Immunogenicity of BRCA1-deficient Ovarian Cancers is Driven through DNA Sensing and is Augmented by PARP Inhibition (Hi-C)

We investigated BRCA1-deficient ovarian cancer to understand why homologous recombination deficiency (HRD) is associated with tumor T-cell inflammation. In humans and mice, BRCA1 deficiency led to increased cytoplasmic translocation of nuclear DNA, increased DNA sensing, induction of proinflammatory cytokines and T-cell recruiting chemokines, and increased tumor CD8+ T-cell infiltration. This cascade was mediated by STING and phosphorylation of TBK1, IRF3 and STAT1. BRCA1 loss activated a transcriptional reprogramming of tumor cells, leading to overexpression of the DNA sensing pathway and hyper-responsiveness to cytoplasmic DNA. Genetic alterations of the DNA sensing and interferon pathways modulated the impact of HRD on T-cell inflammation.

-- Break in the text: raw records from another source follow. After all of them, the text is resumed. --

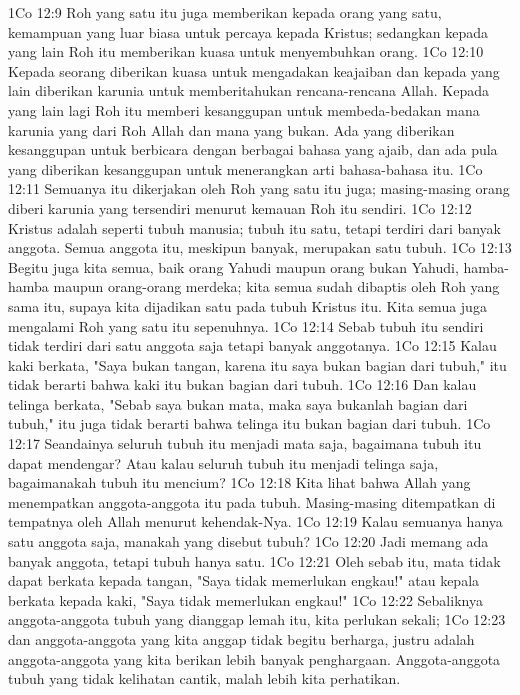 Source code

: 1Co 12:9  Roh yang satu itu juga memberikan kepada orang yang satu, kemampuan yang luar biasa untuk percaya kepada Kristus; sedangkan kepada yang lain Roh itu memberikan kuasa untuk menyembuhkan orang.
1Co 12:10  Kepada seorang diberikan kuasa untuk mengadakan keajaiban dan kepada yang lain diberikan karunia untuk memberitahukan rencana-rencana Allah. Kepada yang lain lagi Roh itu memberi kesanggupan untuk membeda-bedakan mana karunia yang dari Roh Allah dan mana yang bukan. Ada yang diberikan kesanggupan untuk berbicara dengan berbagai bahasa yang ajaib, dan ada pula yang diberikan kesanggupan untuk menerangkan arti bahasa-bahasa itu.
1Co 12:11  Semuanya itu dikerjakan oleh Roh yang satu itu juga; masing-masing orang diberi karunia yang tersendiri menurut kemauan Roh itu sendiri.
1Co 12:12  Kristus adalah seperti tubuh manusia; tubuh itu satu, tetapi terdiri dari banyak anggota. Semua anggota itu, meskipun banyak, merupakan satu tubuh.
1Co 12:13  Begitu juga kita semua, baik orang Yahudi maupun orang bukan Yahudi, hamba-hamba maupun orang-orang merdeka; kita semua sudah dibaptis oleh Roh yang sama itu, supaya kita dijadikan satu pada tubuh Kristus itu. Kita semua juga mengalami Roh yang satu itu sepenuhnya.
1Co 12:14  Sebab tubuh itu sendiri tidak terdiri dari satu anggota saja tetapi banyak anggotanya.
1Co 12:15  Kalau kaki berkata, "Saya bukan tangan, karena itu saya bukan bagian dari tubuh," itu tidak berarti bahwa kaki itu bukan bagian dari tubuh.
1Co 12:16  Dan kalau telinga berkata, "Sebab saya bukan mata, maka saya bukanlah bagian dari tubuh," itu juga tidak berarti bahwa telinga itu bukan bagian dari tubuh.
1Co 12:17  Seandainya seluruh tubuh itu menjadi mata saja, bagaimana tubuh itu dapat mendengar? Atau kalau seluruh tubuh itu menjadi telinga saja, bagaimanakah tubuh itu mencium?
1Co 12:18  Kita lihat bahwa Allah yang menempatkan anggota-anggota itu pada tubuh. Masing-masing ditempatkan di tempatnya oleh Allah menurut kehendak-Nya.
1Co 12:19  Kalau semuanya hanya satu anggota saja, manakah yang disebut tubuh?
1Co 12:20  Jadi memang ada banyak anggota, tetapi tubuh hanya satu.
1Co 12:21  Oleh sebab itu, mata tidak dapat berkata kepada tangan, "Saya tidak memerlukan engkau!" atau kepala berkata kepada kaki, "Saya tidak memerlukan engkau!"
1Co 12:22  Sebaliknya anggota-anggota tubuh yang dianggap lemah itu, kita perlukan sekali;
1Co 12:23  dan anggota-anggota yang kita anggap tidak begitu berharga, justru adalah anggota-anggota yang kita berikan lebih banyak penghargaan. Anggota-anggota tubuh yang tidak kelihatan cantik, malah lebih kita perhatikan.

PARP inhibitor olaparib exacerbated cytoplasmic DNA and the cell-autonomous inflammatory activation of BRCA1-deficient cancers, and rendered them susceptible to PD-1/CTLA-4 blockade. We conclude that HRD and DNA sensing drives the immunogenicity of ovarian carcinomas and predisposes them to immune vulnerability under immune checkpoint blockade. Overall design: The human ovarian cancer cell line UWB1.289,which harbors a deleterious mutation in BRCA1 exon11 and LOH, was profiled its chromatin structure by HiC. Same experimental procedure was followed for UWB1.289 BRCA1 wt reconstituted isogenic pair.